Depois que a polícia invadiu a redação na semana passada e o secretário de segurança de Hong Kong, congelou os ativos e as contas do jornal, e a empresa-mãe do Apple Daily, Next Digital Media, não teve escolha. Incapaz de pagar os custos operacionais ou de pessoal, anunciou que o site, o aplicativo e as contas de mídia social seriam encerrados na meia-noite de quarta-feira e o último jornal chegaria às bancas nesta quinta-feira.
Uma nota de despedida do ex-editor associado do jornal, Chan Pui-man, que renunciou ao cargo após sua prisão, disse que a administração decidiu fechar o jornal por preocupação com a segurança da equipe. Dentro da redação, a equipe tirou fotos do grupo, enquanto alguns choraram ao montar a última edição, assistida por repórteres de veículos rivais que estavam lá para cobrir um momento significativo para seu setor.
Na quinta-feira, as pessoas compartilharam vídeos das longas filas e fotos das cópias obtidas. A arte de protesto se espalhou pelas redes sociais, em meio à tristeza e raiva com o fechamento.
A morte do Apple Daily foi “chocante, mas não surpreendente”, disse Keith Richburg, diretor do Centro de jornalismo e estudos de mídia da Universidade de Hong Kong ao The Guardian. “Acho que desde o momento em que a lei de segurança nacional foi aprovada por Pequim todos sabiam que o Apple Daily era um alvo, que provavelmente acabaria sendo fechado por causa dessa lei”, disse ele.
“O governo não via isso como uma organização de notícias, mas sim como uma figura da oposição (…). Acho que as pessoas estão meio chocadas com a velocidade com que isso aconteceu.”
O jornal nacionalista China Global Times elogiou o fechamento do “tablóide separatista”. O governo de Hong Kong não se desculpa pelo fechamento de um dos veículos de notícias mais independentes da cidade.
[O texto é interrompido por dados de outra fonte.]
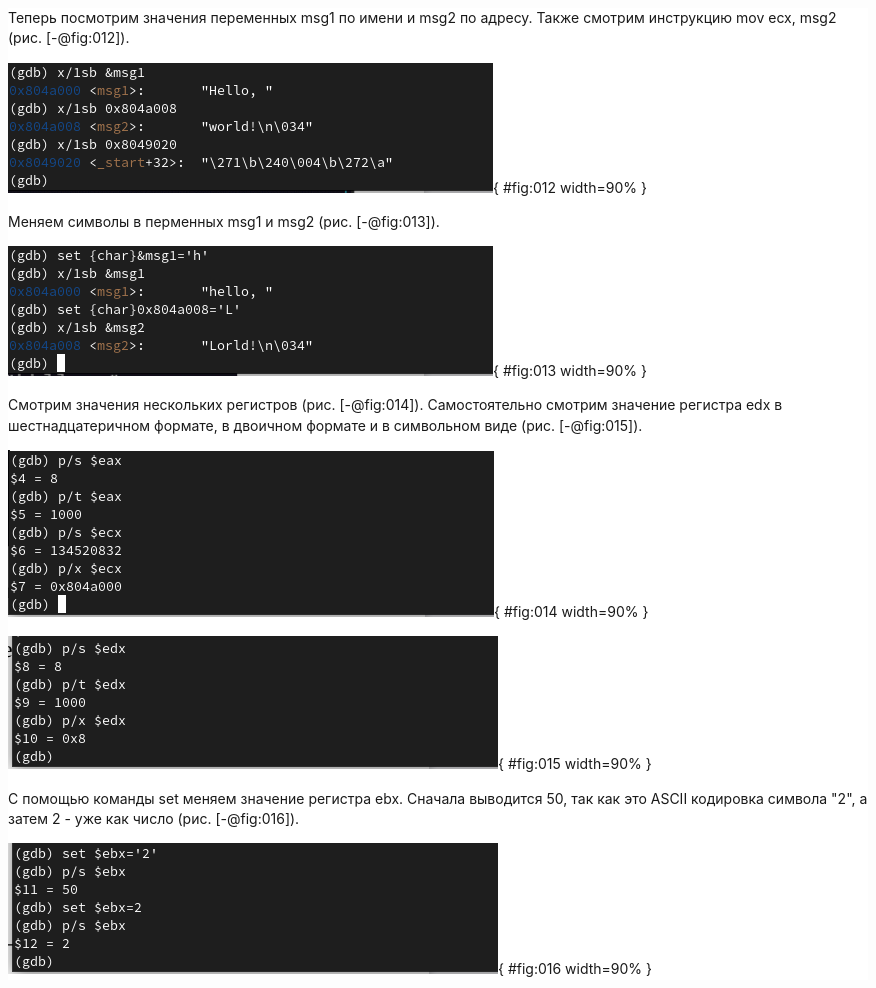 Теперь посмотрим значения переменных msg1 по имени и msg2 по адресу. Также смотрим инструкцию mov ecx, msg2 (рис. [-@fig:012]).

![Содержимое переменных и инструкции](image/fig12.png){ #fig:012 width=90% }

Меняем символы в перменных msg1 и msg2 (рис. [-@fig:013]).

![Замена символов в перменных msg1 и msg2](image/fig13.png){ #fig:013 width=90% }

Смотрим значения нескольких регистров (рис. [-@fig:014]). Самостоятельно смотрим значение регистра edx в шестнадцатеричном формате, в двоичном формате и в символьном виде (рис. [-@fig:015]).

![Просмотр значений нескольких регистров](image/fig14.png){ #fig:014 width=90% }

![Просмотр значений регистра edx](image/fig15.png){ #fig:015 width=90% }

С помощью команды set меняем значение регистра ebx. Сначала выводится 50, так как это ASCII кодировка символа "2", а затем 2 - уже как число (рис. [-@fig:016]).

![Замена значения регистра ebx](image/fig16.png){ #fig:016 width=90% }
O chefe do departamento de segurança nacional da polícia, o secretário de segurança e o chefe do Executivo insistiram nos últimos dias que os alegados crimes da equipe do Apple Daily não tinham nada a ver com “jornalismo normal” e as ações extraordinárias tomadas contra a empresa não foram um ataque à imprensa livre.
O ex-presidente-executivo de Hong Kong, Cy Leung, escreveu no Facebook que o Apple Daily estava vendo as consequências para quem é “conivente com a escória de países estrangeiros”. “Apple Daily e Next Magazine, fundada por Jimmy Lai, não são organizações de mídia, mas suas ferramentas de divulgação política. O que quer que tenha acontecido com ele, sua família e assistentes não têm nada a ver com trabalho jornalístico ou liberdade de imprensa”, disse ele. (Com agências internacionais).